*WHAT YOU SHOULD DO*:
Go through the entries below and copy each line that holds the word "class".

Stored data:
------------------------------------------------------------------------

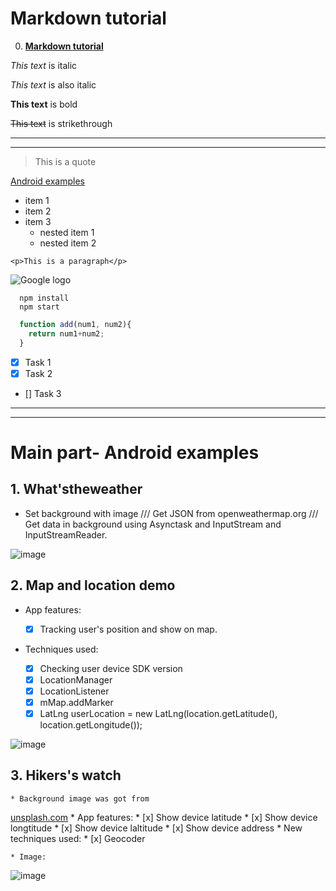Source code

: # Markdown tutorial
0. **[Markdown tutorial](https://www.youtube.com/watch?v=HUBNt18RFbo)**

*This text* is italic 

_This text_ is also italic

__This text__ is bold
<!-- Strikethrough -->
~~This text~~ is strikethrough

<!-- Horizontal rule -->
---
___

<!-- Block quote -->
> This is a quote

<!-- Links -->
[Android examples](https://github.com/lvtute/Android-Examples)

<!-- UL -->
* item 1
* item 2
* item 3
  * nested item 1
  * nested item 2

<!-- Inline code block -->
`<p>This is a paragraph</p>`

<!-- Image -->
![Google logo](https://www.google.com/images/branding/googlelogo/1x/googlelogo_color_272x92dp.png)

<!-- Code blocks -->
```
  npm install
  npm start
```

```javascript
  function add(num1, num2){
    return num1+num2;
  }
```

<!-- Task lists -->
* [x] Task 1
* [x] Task 2
* [] Task 3


---
___
# Main part- Android examples
## 1. **What'stheweather**
  * Set background with image /// Get JSON from openweathermap.org /// Get data in background using Asynctask and InputStream and InputStreamReader. 

  
![image](https://user-images.githubusercontent.com/16172615/73701569-8a1c7a80-471c-11ea-9436-18eb4f488cba.png)

## 2. **Map and location demo**
  * App features:
 
    * [x] Tracking user's position and show on map.
   
  * Techniques used:
    
    * [x] Checking user device SDK version
    * [x] LocationManager
    * [x] LocationListener
    * [x] mMap.addMarker
    * [x] LatLng userLocation = new LatLng(location.getLatitude(), location.getLongitude());
    
  ![image](https://user-images.githubusercontent.com/16172615/74205687-fb26d980-4caa-11ea-82d7-e25bfa0ad8ed.png)


  ## 3. **Hikers's watch**
    * Background image was got from 
  [unsplash.com](https://unsplash.com/)
    * App features:
      * [x] Show device latitude
      * [x] Show device longtitude
      * [x] Show device laltitude
      * [x] Show device address
    * New techniques used:
      * [x] Geocoder

    * Image:
![image](https://user-images.githubusercontent.com/16172615/74294133-97b2af80-4d6f-11ea-8cc6-d6b18563eac4.png)
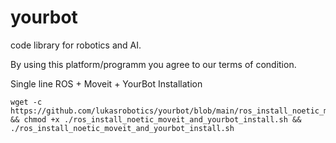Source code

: # yourbot
code library for robotics and AI.

By using this platform/programm you agree to our terms of condition.

Single line ROS + Moveit + YourBot Installation

```
wget -c https://github.com/lukasrobotics/yourbot/blob/main/ros_install_noetic_moveit_and_yourbot_install.sh && chmod +x ./ros_install_noetic_moveit_and_yourbot_install.sh && ./ros_install_noetic_moveit_and_yourbot_install.sh
```
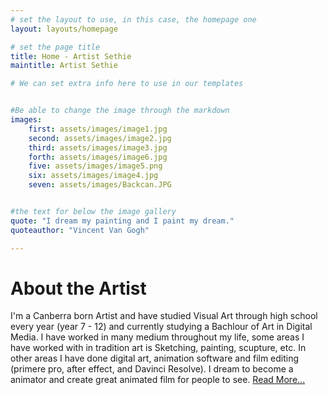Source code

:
 ```yaml
---
# set the layout to use, in this case, the homepage one
layout: layouts/homepage

# set the page title
title: Home - Artist Sethie
maintitle: Artist Sethie

# We can set extra info here to use in our templates 


#Be able to change the image through the markdown
images:
    first: assets/images/image1.jpg
    second: assets/images/image2.jpg
    third: assets/images/image3.jpg
    forth: assets/images/image6.jpg
    five: assets/images/image5.png
    six: assets/images/image4.jpg
    seven: assets/images/Backcan.JPG


#the text for below the image gallery 
quote: "I dream my painting and I paint my dream."
quoteauthor: "Vincent Van Gogh"

---
```

# About the Artist
I'm a Canberra born Artist and have studied Visual Art through high school every year (year 7 - 12) and currently studying a Bachlour of Art in Digital Media. I have worked in many medium throughout my life, some areas I have worked with in tradition art is Sketching, painting, scupture, etc. In other areas I have done digital art, animation software and film editing (primere pro, after effect, and Davinci Resolve). I dream to become a animator and create great animated film for people to see. [Read More...](#about)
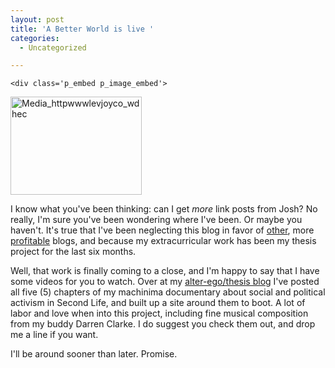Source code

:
 ```yaml
---
layout: post
title: 'A Better World is live '
categories:
  - Uncategorized

---
```



    <div class='p_embed p_image_embed'>
<img alt="Media_httpwwwlevjoyco_wdhec" height="157" src="http://levjoydotcom3.files.wordpress.com/2007/05/media_httpwwwlevjoyco_wdhec.jpg?w=210" width="210" />
</div>


I know what you've been thinking: can I get <em>more </em> link posts from Josh?  No really, I'm sure you've been wondering where I've been.  Or maybe you haven't.  It's true that I've been neglecting this blog in favor of <a href="http://www.techpresident.com">other</a>, more <a href="http://www.personaldemocracy.com">profitable</a> blogs, and because my extracurricular work has been my thesis project for the last six months.  

Well, that work is finally coming to a close, and I'm happy to say that I have some videos for you to watch.  Over at my <a href="http://www.levjoy.com/betterworld">alter-ego/thesis blog</a> I've posted all five (5) chapters of my machinima documentary about social and political activism in Second Life, and built up a site around them to boot.  A lot of labor and love when into this project, including fine musical composition from my buddy Darren Clarke.  I do suggest you check them out, and drop me a line if you want.  

I'll be around sooner than later.  Promise.
  
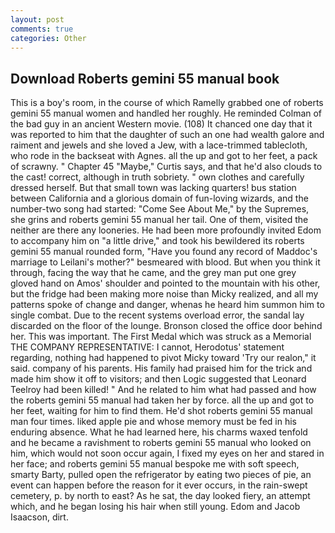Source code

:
 ```yaml
---
layout: post
comments: true
categories: Other
---
```


## Download Roberts gemini 55 manual book

This is a boy's room, in the course of which Ramelly grabbed one of roberts gemini 55 manual women and handled her roughly. He reminded Colman of the bad guy in an ancient Western movie. (108) It chanced one day that it was reported to him that the daughter of such an one had wealth galore and raiment and jewels and she loved a Jew, with a lace-trimmed tablecloth, who rode in the backseat with Agnes. all the up and got to her feet, a pack of scrawny. " Chapter 45 "Maybe," Curtis says, and that he'd also clouds to the cast! correct, although in truth sobriety. " own clothes and carefully dressed herself. But that small town was lacking quarters! bus station between California and a glorious domain of fun-loving wizards, and the number-two song had started: "Come See About Me," by the Supremes, she grins and roberts gemini 55 manual her tail. One of them, visited the neither are there any looneries. He had been more profoundly invited Edom to accompany him on "a little drive," and took his bewildered its roberts gemini 55 manual rounded form, "Have you found any record of Maddoc's marriage to Leilani's mother?" besmeared with blood. But when you think it through, facing the way that he came, and the grey man put one grey gloved hand on Amos' shoulder and pointed to the mountain with his other, but the fridge had been making more noise than Micky realized, and all my patterns spoke of change and danger, whenas he heard him summon him to single combat. Due to the recent systems overload error, the sandal lay discarded on the floor of the lounge. Bronson closed the office door behind her. This was important. The First Medal which was struck as a Memorial THE COMPANY REPRESENTATIVE: I cannot, Herodotus' statement regarding, nothing had happened to pivot Micky toward 'Try our realon," it said. company of his parents. His family had praised him for the trick and made him show it off to visitors; and then Logic suggested that Leonard Teelroy had been killed! " And he related to him what had passed and how the roberts gemini 55 manual had taken her by force. all the up and got to her feet, waiting for him to find them. He'd shot roberts gemini 55 manual man four times. liked apple pie and whose memory must be fed in his enduring absence. What he had learned here, his charms waxed tenfold and he became a ravishment to roberts gemini 55 manual who looked on him, which would not soon occur again, I fixed my eyes on her and stared in her face; and roberts gemini 55 manual bespoke me with soft speech, smarty Barty, pulled open the refrigerator by eating two pieces of pie, an event can happen before the reason for it ever occurs, in the rain-swept cemetery, p. by north to east? As he sat, the day looked fiery, an attempt which, and he began losing his hair when still young. Edom and Jacob Isaacson, dirt.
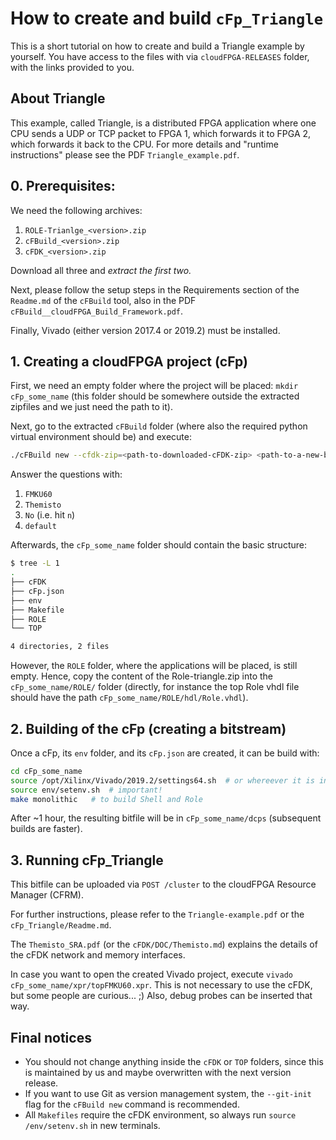 How to create and build `cFp_Triangle`
==========================================

This is a short tutorial on how to create and build a Triangle example by yourself.
You have access to the files with via `cloudFPGA-RELEASES` folder, with the links provided to you.

## About Triangle

This example, called Triangle, is a distributed FPGA application where one CPU sends a UDP or TCP packet to FPGA 1, which forwards it to FPGA 2, which forwards it back to the CPU. For more details and "runtime instructions" please see the PDF `Triangle_example.pdf`.

## 0. Prerequisites:

We need the following archives:

1. `ROLE-Trianlge_<version>.zip`
2. `cFBuild_<version>.zip`    
3. `cFDK_<version>.zip`

Download all three and *extract the first two.*

Next, please follow the setup steps in the Requirements section of the `Readme.md` of the `cFBuild` tool, also in the PDF `cFBuild__cloudFPGA_Build_Framework.pdf`.

Finally, Vivado (either version 2017.4 or 2019.2) must be installed.


## 1. Creating a cloudFPGA project (cFp)

First, we need an empty folder where the project will be placed: `mkdir cFp_some_name` (this folder should be somewhere outside the extracted zipfiles and we just need the path to it).

Next, go to the extracted `cFBuild` folder (where also the required python virtual environment should be) and execute:

```bash
./cFBuild new --cfdk-zip=<path-to-downloaded-cFDK-zip> <path-to-a-new-but-empty-folder>
```

Answer the questions with:

1. `FMKU60`
2. `Themisto`
3. `No` (i.e. hit `n`)
4. `default`


Afterwards, the `cFp_some_name` folder should contain the basic structure:

```bash
$ tree -L 1
.
├── cFDK
├── cFp.json
├── env
├── Makefile
├── ROLE
└── TOP

4 directories, 2 files

```

However, the `ROLE` folder, where the applications will be placed, is still empty. Hence, copy the content of the Role-triangle.zip into the `cFp_some_name/ROLE/` folder (directly, for instance the top Role vhdl file should have the path `cFp_some_name/ROLE/hdl/Role.vhdl`).



## 2. Building of the cFp (creating a bitstream)

Once a cFp, its `env` folder, and its `cFp.json` are created, it can be build with:

```bash
cd cFp_some_name
source /opt/Xilinx/Vivado/2019.2/settings64.sh  # or whereever it is installed
source env/setenv.sh  # important!
make monolithic   # to build Shell and Role
```

After ~1 hour, the resulting bitfile will be in `cFp_some_name/dcps` (subsequent builds are faster).


## 3. Running cFp_Triangle

This bitfile can be uploaded via `POST /cluster` to the cloudFPGA Resource Manager (CFRM).

For further instructions, please refer to the `Triangle-example.pdf` or the `cFp_Triangle/Readme.md`.

The `Themisto_SRA.pdf` (or the `cFDK/DOC/Themisto.md`) explains the details of the cFDK network and memory interfaces.

In case you want to open the created Vivado project, execute `vivado cFp_some_name/xpr/topFMKU60.xpr`. This is not necessary to use the cFDK, but some people are curious... ;) Also, debug probes can be inserted that way.

## Final notices

* You should not change anything inside the `cFDK` or `TOP` folders, since this is maintained by us and maybe overwritten with the next version release.
* If you want to use Git as version management system, the `--git-init` flag for the `cFBuild new` command is recommended.
* All `Makefiles` require the cFDK environment, so always run `source /env/setenv.sh` in new terminals.


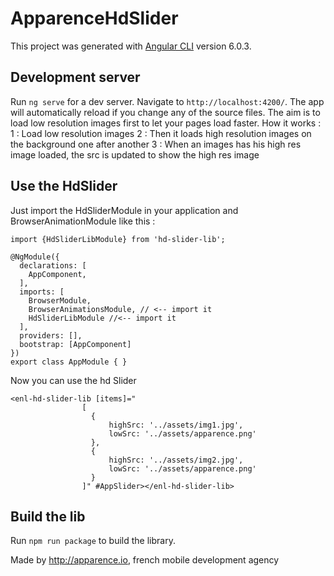 # ApparenceHdSlider

This project was generated with [Angular CLI](https://github.com/angular/angular-cli) version 6.0.3.


## Development server

Run `ng serve` for a dev server. Navigate to `http://localhost:4200/`.
The app will automatically reload if you change any of the source files.
The aim is to load low resolution images first to let your pages load faster. 
    How it works :
      1 : Load low resolution images
      2 : Then it loads high resolution images on the background one after another
      3 : When an images has his high res image loaded, the src is updated to show the high res image

## Use the HdSlider
Just import the HdSliderModule in your application and BrowserAnimationModule like this :
```
import {HdSliderLibModule} from 'hd-slider-lib';

@NgModule({
  declarations: [
    AppComponent,
  ],
  imports: [
    BrowserModule,
    BrowserAnimationsModule, // <-- import it
    HdSliderLibModule //<-- import it
  ],
  providers: [],
  bootstrap: [AppComponent]
})
export class AppModule { }
```

Now you can use the hd Slider
```
<enl-hd-slider-lib [items]="
                [
                  {
                      highSrc: '../assets/img1.jpg',
                      lowSrc: '../assets/apparence.png'
                  },
                  {
                      highSrc: '../assets/img2.jpg',
                      lowSrc: '../assets/apparence.png'
                  }
                ]" #AppSlider></enl-hd-slider-lib>
```

## Build the lib

Run `npm run package` to build the library.


Made by http://apparence.io, french mobile development agency
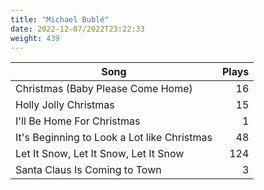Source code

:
 ```yaml
---
title: "Michael Bublé"
date: 2022-12-07/2022T23:22:33
weight: 439
---
```




 Song | Plays 
----- | -----:
Christmas (Baby Please Come Home) | 16
Holly Jolly Christmas | 15
I'll Be Home For Christmas | 1
It's Beginning to Look a Lot like Christmas | 48
Let It Snow, Let It Snow, Let It Snow | 124
Santa Claus Is Coming to Town | 3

------------------------------------------------------------------------

*YOUR SOLUTION*:
    <div class='p_embed p_image_embed'>
export class AppModule { }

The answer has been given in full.